KAJEN - Untuk selalu memperkuat dan mempererat kerukunan diantara masyarakat, Hal tersebut yang ditekankan Menteri Pendidikan Dasar dan Menengah, Abdul Mu’ti, pada acara Halal Bihalal yang diselenggarakan oleh Pimpinan Daerah Muhammadiyah (PDM) Kabupaten Pekalongan, Jum'at (5/4/2026) di Masjid Al Khuzaimah, Gejlik, Kecamatan Kajen, Kabupaten Pekalongan. Dalam kegiatan tersebut, beliau hadir sebagai penceramah utama sekaligus memberikan sejumlah pesan penting terkait dunia pendidikan di Indonesia.
Menteri Pendidikan Dasar dan Menengah (Mendikdasmen) Abdul Mu'ti mengatakan, halal bihalal sebagai tradisi khas Indonesia. Tradisi ini tidak langsung berasal dari syariat agama.
Menurutnya halal bihalal lahir dari pengamalan nilai ajaran agama, Nilai tersebut diterjemahkan dalam kehidupan sosial masyarakat Indonesia.

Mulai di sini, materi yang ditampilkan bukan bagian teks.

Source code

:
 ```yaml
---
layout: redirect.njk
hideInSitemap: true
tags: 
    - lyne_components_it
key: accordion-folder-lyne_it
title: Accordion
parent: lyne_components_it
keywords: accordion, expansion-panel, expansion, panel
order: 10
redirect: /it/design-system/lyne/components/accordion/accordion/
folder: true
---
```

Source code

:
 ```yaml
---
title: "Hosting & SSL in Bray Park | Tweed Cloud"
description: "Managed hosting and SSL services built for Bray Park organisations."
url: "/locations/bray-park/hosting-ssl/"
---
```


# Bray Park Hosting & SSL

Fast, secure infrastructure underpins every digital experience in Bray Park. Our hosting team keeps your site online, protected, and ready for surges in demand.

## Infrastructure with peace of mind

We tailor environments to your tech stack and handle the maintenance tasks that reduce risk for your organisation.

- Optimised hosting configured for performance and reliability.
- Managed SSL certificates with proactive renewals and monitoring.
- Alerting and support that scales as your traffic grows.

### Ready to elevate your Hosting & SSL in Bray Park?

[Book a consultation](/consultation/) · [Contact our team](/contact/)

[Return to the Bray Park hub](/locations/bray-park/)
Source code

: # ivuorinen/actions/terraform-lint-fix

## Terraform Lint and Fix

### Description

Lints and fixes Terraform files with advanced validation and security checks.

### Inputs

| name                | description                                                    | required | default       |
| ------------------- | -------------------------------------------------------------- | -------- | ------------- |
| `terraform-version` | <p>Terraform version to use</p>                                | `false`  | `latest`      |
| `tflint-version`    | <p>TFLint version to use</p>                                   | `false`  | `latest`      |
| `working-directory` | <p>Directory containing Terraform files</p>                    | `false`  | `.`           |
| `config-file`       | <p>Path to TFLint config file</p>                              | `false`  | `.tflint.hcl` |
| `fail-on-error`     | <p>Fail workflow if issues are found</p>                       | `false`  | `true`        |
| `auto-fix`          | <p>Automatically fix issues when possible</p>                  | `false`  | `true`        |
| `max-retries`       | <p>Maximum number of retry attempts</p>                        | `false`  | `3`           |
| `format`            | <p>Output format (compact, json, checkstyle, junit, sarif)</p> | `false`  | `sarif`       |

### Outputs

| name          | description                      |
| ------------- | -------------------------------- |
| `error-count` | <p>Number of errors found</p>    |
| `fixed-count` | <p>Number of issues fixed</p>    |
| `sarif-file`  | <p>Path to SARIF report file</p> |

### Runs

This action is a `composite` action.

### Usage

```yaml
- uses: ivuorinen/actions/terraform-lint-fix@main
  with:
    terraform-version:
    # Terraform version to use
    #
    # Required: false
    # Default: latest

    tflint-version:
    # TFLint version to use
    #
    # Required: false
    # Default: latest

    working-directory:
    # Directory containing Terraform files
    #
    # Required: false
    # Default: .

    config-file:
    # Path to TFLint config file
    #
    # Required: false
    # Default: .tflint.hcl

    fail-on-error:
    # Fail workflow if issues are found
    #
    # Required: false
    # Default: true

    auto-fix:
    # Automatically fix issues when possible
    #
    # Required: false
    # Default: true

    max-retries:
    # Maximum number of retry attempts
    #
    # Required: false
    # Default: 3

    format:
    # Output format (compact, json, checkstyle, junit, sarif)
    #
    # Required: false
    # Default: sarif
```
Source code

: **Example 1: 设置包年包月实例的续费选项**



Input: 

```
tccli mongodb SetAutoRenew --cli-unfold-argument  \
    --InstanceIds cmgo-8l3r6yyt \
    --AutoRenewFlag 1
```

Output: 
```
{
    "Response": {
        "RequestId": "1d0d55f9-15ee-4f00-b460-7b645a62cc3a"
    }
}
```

“Halal bihalal itu tradisi, bukan agama. Nilainya berangkat dari pengamalan ajaran agama, Ia menyebut halal bihalal sebagai bentuk vernakularisasi ajaran agama. Proses ini menunjukkan kreativitas masyarakat dalam menerjemahkan nilai religius," terangnya.

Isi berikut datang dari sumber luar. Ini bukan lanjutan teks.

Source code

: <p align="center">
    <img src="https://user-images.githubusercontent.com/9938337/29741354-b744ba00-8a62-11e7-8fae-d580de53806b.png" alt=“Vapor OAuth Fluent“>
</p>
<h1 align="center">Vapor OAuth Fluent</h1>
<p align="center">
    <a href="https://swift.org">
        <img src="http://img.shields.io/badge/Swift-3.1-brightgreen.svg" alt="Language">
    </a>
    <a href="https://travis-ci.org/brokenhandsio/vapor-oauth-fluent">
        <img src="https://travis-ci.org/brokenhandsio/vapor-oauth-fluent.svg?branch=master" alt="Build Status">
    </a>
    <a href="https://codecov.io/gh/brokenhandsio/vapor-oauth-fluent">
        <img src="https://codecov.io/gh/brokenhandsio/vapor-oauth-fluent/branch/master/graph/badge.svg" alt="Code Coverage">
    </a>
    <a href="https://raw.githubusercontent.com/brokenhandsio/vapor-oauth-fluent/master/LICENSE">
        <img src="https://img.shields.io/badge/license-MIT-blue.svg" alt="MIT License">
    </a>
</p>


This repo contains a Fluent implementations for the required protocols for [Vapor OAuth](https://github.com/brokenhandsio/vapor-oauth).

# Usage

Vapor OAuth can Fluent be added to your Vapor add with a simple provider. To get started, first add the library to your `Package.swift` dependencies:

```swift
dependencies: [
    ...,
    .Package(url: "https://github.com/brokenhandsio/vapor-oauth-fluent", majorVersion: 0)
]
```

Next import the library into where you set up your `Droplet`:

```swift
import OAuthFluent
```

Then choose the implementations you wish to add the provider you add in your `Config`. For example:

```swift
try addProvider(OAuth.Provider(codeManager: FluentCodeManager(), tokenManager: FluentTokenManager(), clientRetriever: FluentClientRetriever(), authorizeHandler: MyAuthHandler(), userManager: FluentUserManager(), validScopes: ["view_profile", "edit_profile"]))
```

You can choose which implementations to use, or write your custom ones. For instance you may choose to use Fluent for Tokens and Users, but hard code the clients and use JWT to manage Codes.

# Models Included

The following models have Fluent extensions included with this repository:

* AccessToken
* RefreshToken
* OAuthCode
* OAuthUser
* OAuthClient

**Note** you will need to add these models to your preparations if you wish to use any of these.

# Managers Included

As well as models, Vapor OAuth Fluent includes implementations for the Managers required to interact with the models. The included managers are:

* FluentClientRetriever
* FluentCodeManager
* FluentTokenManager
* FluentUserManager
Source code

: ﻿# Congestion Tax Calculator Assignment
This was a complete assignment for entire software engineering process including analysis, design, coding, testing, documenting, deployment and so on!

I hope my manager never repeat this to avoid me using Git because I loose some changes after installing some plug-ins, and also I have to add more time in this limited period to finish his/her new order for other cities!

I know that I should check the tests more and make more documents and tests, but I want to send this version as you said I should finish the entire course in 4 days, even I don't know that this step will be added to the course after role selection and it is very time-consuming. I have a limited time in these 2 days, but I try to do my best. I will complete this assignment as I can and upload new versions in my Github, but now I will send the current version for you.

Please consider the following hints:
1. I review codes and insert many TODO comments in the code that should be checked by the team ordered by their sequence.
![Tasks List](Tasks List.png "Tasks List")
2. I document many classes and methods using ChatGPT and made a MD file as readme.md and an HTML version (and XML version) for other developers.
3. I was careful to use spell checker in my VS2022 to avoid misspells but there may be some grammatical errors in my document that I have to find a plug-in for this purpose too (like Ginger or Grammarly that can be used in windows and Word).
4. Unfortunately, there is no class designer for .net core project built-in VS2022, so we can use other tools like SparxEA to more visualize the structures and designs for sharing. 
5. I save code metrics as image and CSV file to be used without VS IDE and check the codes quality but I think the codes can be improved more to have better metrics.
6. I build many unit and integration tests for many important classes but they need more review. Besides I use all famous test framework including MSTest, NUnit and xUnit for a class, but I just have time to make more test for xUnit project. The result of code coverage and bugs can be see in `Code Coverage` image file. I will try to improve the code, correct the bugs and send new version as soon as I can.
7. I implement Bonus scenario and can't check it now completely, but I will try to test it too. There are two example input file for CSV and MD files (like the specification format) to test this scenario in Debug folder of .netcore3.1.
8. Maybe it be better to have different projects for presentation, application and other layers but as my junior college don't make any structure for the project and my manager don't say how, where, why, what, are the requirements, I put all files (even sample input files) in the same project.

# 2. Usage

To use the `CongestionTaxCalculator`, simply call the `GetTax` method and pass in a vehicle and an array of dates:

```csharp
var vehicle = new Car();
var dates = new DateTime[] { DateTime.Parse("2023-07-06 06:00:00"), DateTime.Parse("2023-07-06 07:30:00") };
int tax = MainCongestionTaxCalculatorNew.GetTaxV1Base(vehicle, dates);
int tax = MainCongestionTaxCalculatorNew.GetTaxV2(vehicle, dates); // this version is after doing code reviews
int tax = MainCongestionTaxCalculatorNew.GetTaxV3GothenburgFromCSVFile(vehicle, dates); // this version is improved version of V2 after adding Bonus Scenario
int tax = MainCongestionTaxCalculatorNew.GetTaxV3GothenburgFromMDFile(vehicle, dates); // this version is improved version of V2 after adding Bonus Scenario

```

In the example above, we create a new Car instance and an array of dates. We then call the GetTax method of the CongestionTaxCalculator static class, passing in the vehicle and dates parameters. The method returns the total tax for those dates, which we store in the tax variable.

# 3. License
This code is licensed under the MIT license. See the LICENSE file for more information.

Menurutnya, tradisi ini hanya ditemukan di Indonesia. Hal tersebut menjadi bukti penerimaan nilai agama melalui pendekatan budaya.
Sementara itu Plt Bupati Pekalongan, H Sukirman menyoroti peran strategis Muhammadiyah dalam mendukung kemajuan pendidikan dan kesehatan di Kabupaten Pekalongan khususnya melalui lembaga pendidikan dan rumah sakit di Kabupaten Pekalongan.
“Terimakasih pada PDM Kabupaten Pekalongan yang berkontribusi besar memiliki komitmen kuat dalam memajukan pendidikan dan kesehatan di kabupaten Pekalongan selama ini. Ini menjadi contoh baik bagaimana organisasi masyarakat dapat bersinergi dengan pemerintah,” ungkapnya.
Ketua Pimpinan Daerah Muhammdiyah (PDM) Kabupaten Pekalongan, H Mulyono dalam sambutannya menyampaikan rasa terima kasih atas kehadiran Menteri Pendidikan Dasar dan Menengah. Ia berharap kehadiran tersebut dapat memberikan motivasi bagi seluruh elemen masyarakat untuk terus berkontribusi dalam dunia pendidikan.